- WHAT THE TASK REQUIRES -
Skip any pictures. Repeat the data exactly, from its first line through the line that holds "Jinko e Renesola.", both included.
--- EXERCISE DATA Enclosed Below ---
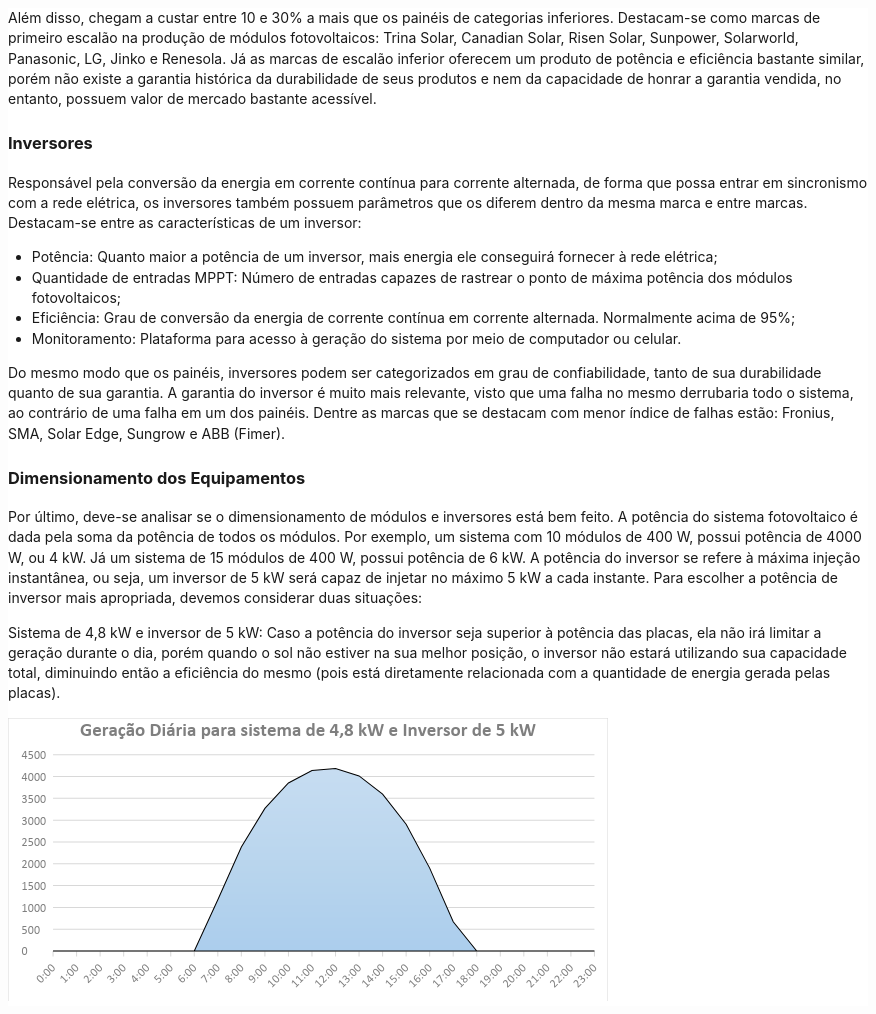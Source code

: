 Além disso, chegam a custar entre 10 e 30% a mais que os painéis de categorias inferiores. Destacam-se como marcas de primeiro escalão na produção de módulos fotovoltaicos: Trina Solar, Canadian Solar, Risen Solar, Sunpower, Solarworld, Panasonic, LG, Jinko e Renesola. 
Já as marcas de escalão inferior oferecem um produto de potência e eficiência bastante similar, porém não existe a garantia histórica da durabilidade de seus produtos e nem da capacidade de honrar a garantia vendida, no entanto, possuem valor de mercado bastante acessível. 
  
<h3>Inversores</h3>
  
Responsável pela conversão da energia em corrente contínua para corrente alternada, de forma que possa entrar em sincronismo com a rede elétrica, os inversores também possuem parâmetros que os diferem dentro da mesma marca e entre marcas. Destacam-se entre as características de um inversor:  
<ul>
<lI>Potência: Quanto maior a potência de um inversor, mais energia ele conseguirá fornecer à rede elétrica; </li>
<lI>Quantidade de entradas MPPT: Número de entradas capazes de rastrear o ponto de máxima potência dos módulos fotovoltaicos;</li>
<lI>Eficiência: Grau de conversão da energia de corrente contínua em corrente alternada. Normalmente acima de 95%;</li>
<lI>Monitoramento: Plataforma para acesso à geração do sistema por meio de computador ou celular.</li>  
</ul>  
  
Do mesmo modo que os painéis, inversores podem ser categorizados em grau de confiabilidade, tanto de sua durabilidade quanto de sua garantia. A garantia do inversor é muito mais relevante, visto que uma falha no mesmo derrubaria todo o sistema, ao contrário de uma falha em um dos painéis. Dentre as marcas que se destacam com menor índice de falhas estão: Fronius, SMA, Solar Edge, Sungrow e ABB (Fimer).

<h3>Dimensionamento dos Equipamentos</h3>
Por último, deve-se analisar se o dimensionamento de módulos e inversores está bem feito. A potência do sistema fotovoltaico é dada pela soma da potência de todos os módulos. Por exemplo, um sistema com 10 módulos de 400 W, possui potência de 4000 W, ou 4 kW. Já um sistema de 15 módulos de 400 W, possui potência de 6 kW. A potência do inversor se refere à máxima injeção instantânea, ou seja, um inversor de 5 kW será capaz de injetar no máximo 5 kW a cada instante. Para escolher a potência de inversor mais apropriada, devemos considerar duas situações: 


Sistema de 4,8 kW e inversor de 5 kW: Caso a potência do inversor seja superior à potência das placas, ela não irá limitar a geração durante o dia, porém quando o sol não estiver na sua melhor posição, o inversor não estará utilizando sua capacidade total, diminuindo então a eficiência do mesmo (pois está diretamente relacionada com a quantidade de energia gerada pelas placas).
     
![geracao](https://raw.githubusercontent.com/primariaenergia/blog/gh-pages/assets/images/compararpropostas1.png)
    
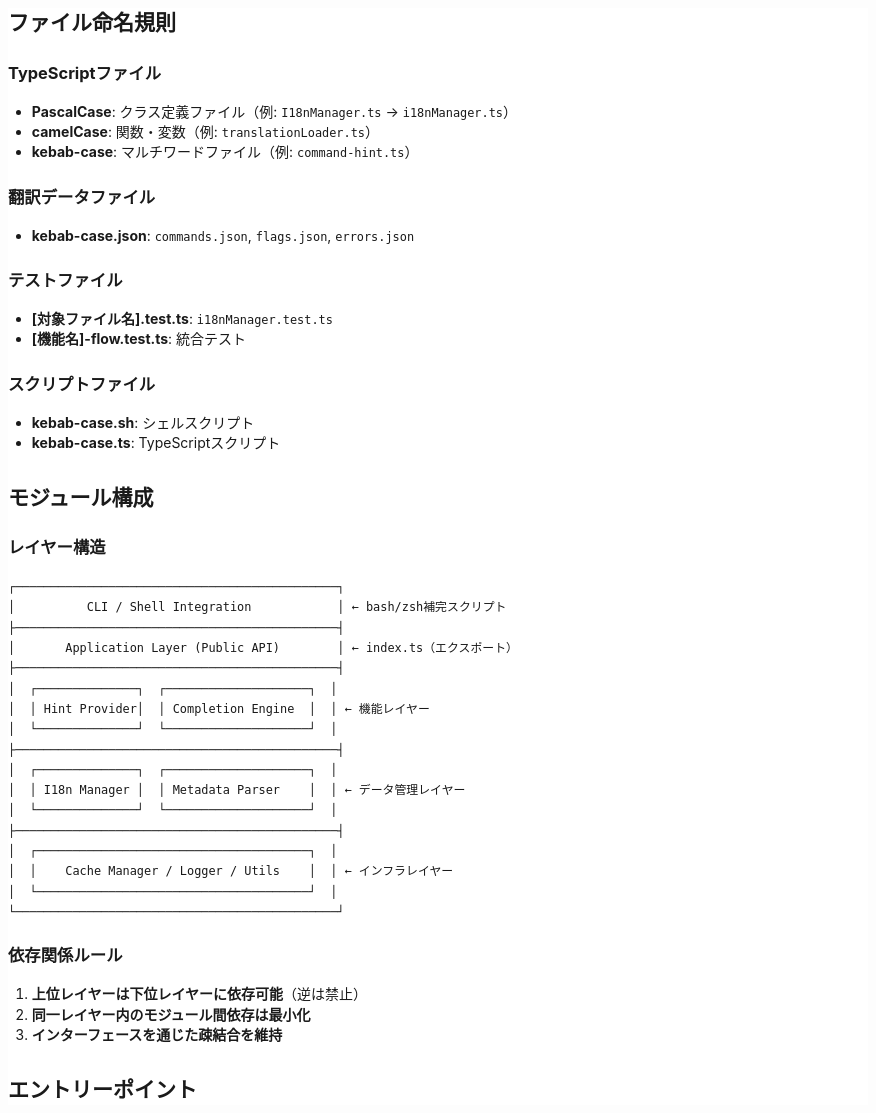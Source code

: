 ## ファイル命名規則

### TypeScriptファイル
- **PascalCase**: クラス定義ファイル（例: `I18nManager.ts` → `i18nManager.ts`）
- **camelCase**: 関数・変数（例: `translationLoader.ts`）
- **kebab-case**: マルチワードファイル（例: `command-hint.ts`）

### 翻訳データファイル
- **kebab-case.json**: `commands.json`, `flags.json`, `errors.json`

### テストファイル
- **[対象ファイル名].test.ts**: `i18nManager.test.ts`
- **[機能名]-flow.test.ts**: 統合テスト

### スクリプトファイル
- **kebab-case.sh**: シェルスクリプト
- **kebab-case.ts**: TypeScriptスクリプト

## モジュール構成

### レイヤー構造

```
┌─────────────────────────────────────────────┐
│          CLI / Shell Integration            │ ← bash/zsh補完スクリプト
├─────────────────────────────────────────────┤
│       Application Layer (Public API)        │ ← index.ts（エクスポート）
├─────────────────────────────────────────────┤
│  ┌──────────────┐  ┌────────────────────┐  │
│  │ Hint Provider│  │ Completion Engine  │  │ ← 機能レイヤー
│  └──────────────┘  └────────────────────┘  │
├─────────────────────────────────────────────┤
│  ┌──────────────┐  ┌────────────────────┐  │
│  │ I18n Manager │  │ Metadata Parser    │  │ ← データ管理レイヤー
│  └──────────────┘  └────────────────────┘  │
├─────────────────────────────────────────────┤
│  ┌──────────────────────────────────────┐  │
│  │    Cache Manager / Logger / Utils    │  │ ← インフラレイヤー
│  └──────────────────────────────────────┘  │
└─────────────────────────────────────────────┘
```

### 依存関係ルール

1. **上位レイヤーは下位レイヤーに依存可能**（逆は禁止）
2. **同一レイヤー内のモジュール間依存は最小化**
3. **インターフェースを通じた疎結合を維持**

## エントリーポイント
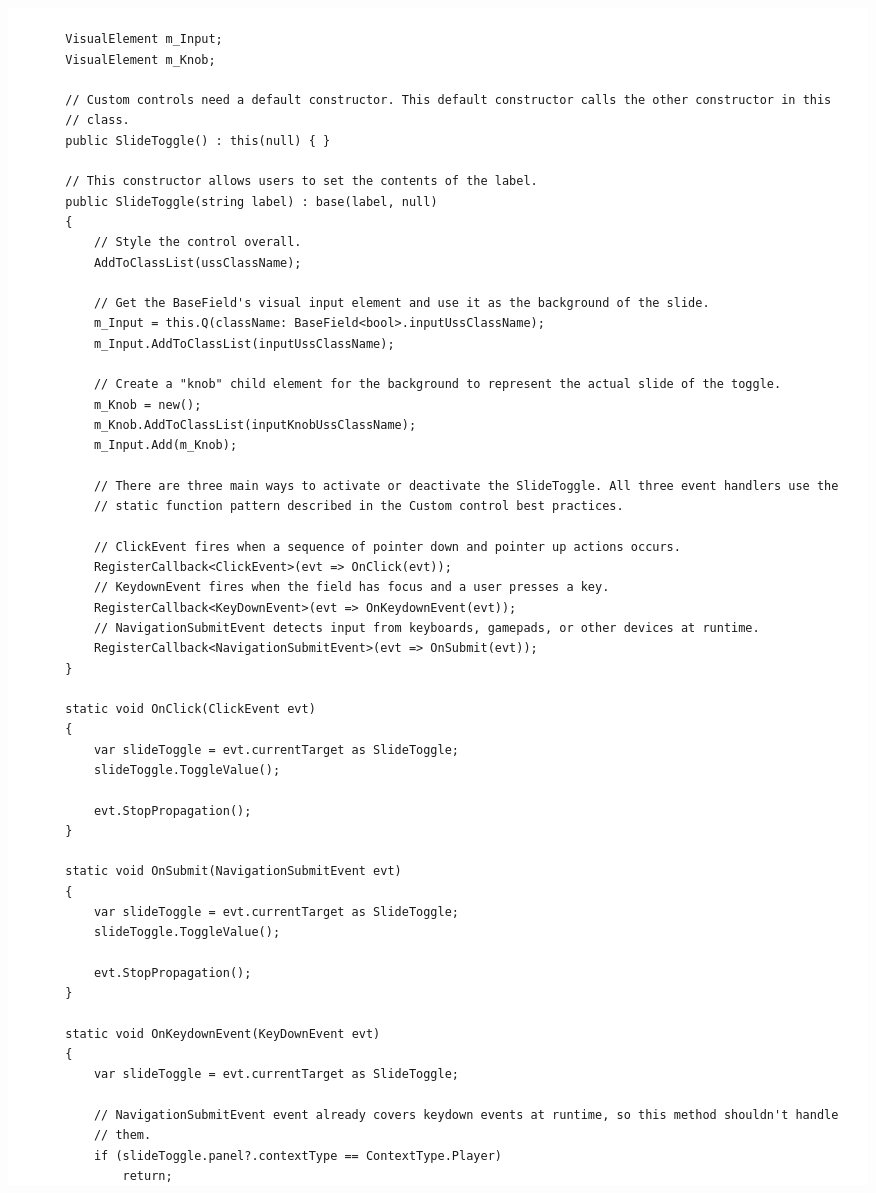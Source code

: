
 ```

        VisualElement m_Input;
        VisualElement m_Knob;

        // Custom controls need a default constructor. This default constructor calls the other constructor in this
        // class.
        public SlideToggle() : this(null) { }

        // This constructor allows users to set the contents of the label.
        public SlideToggle(string label) : base(label, null)
        {
            // Style the control overall.
            AddToClassList(ussClassName);

            // Get the BaseField's visual input element and use it as the background of the slide.
            m_Input = this.Q(className: BaseField<bool>.inputUssClassName);
            m_Input.AddToClassList(inputUssClassName);

            // Create a "knob" child element for the background to represent the actual slide of the toggle.
            m_Knob = new();
            m_Knob.AddToClassList(inputKnobUssClassName);
            m_Input.Add(m_Knob);

            // There are three main ways to activate or deactivate the SlideToggle. All three event handlers use the
            // static function pattern described in the Custom control best practices.

            // ClickEvent fires when a sequence of pointer down and pointer up actions occurs.
            RegisterCallback<ClickEvent>(evt => OnClick(evt));
            // KeydownEvent fires when the field has focus and a user presses a key.
            RegisterCallback<KeyDownEvent>(evt => OnKeydownEvent(evt));
            // NavigationSubmitEvent detects input from keyboards, gamepads, or other devices at runtime.
            RegisterCallback<NavigationSubmitEvent>(evt => OnSubmit(evt));
        }

        static void OnClick(ClickEvent evt)
        {
            var slideToggle = evt.currentTarget as SlideToggle;
            slideToggle.ToggleValue();

            evt.StopPropagation();
        }

        static void OnSubmit(NavigationSubmitEvent evt)
        {
            var slideToggle = evt.currentTarget as SlideToggle;
            slideToggle.ToggleValue();

            evt.StopPropagation();
        }

        static void OnKeydownEvent(KeyDownEvent evt)
        {
            var slideToggle = evt.currentTarget as SlideToggle;

            // NavigationSubmitEvent event already covers keydown events at runtime, so this method shouldn't handle
            // them.
            if (slideToggle.panel?.contextType == ContextType.Player)
                return;
```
--- End of Enclosed EXERCISE DATA ---
- EXERCISE SOLUTION -
Source code

: Além disso, chegam a custar entre 10 e 30% a mais que os painéis de categorias inferiores. Destacam-se como marcas de primeiro escalão na produção de módulos fotovoltaicos: Trina Solar, Canadian Solar, Risen Solar, Sunpower, Solarworld, Panasonic, LG, Jinko e Renesola. 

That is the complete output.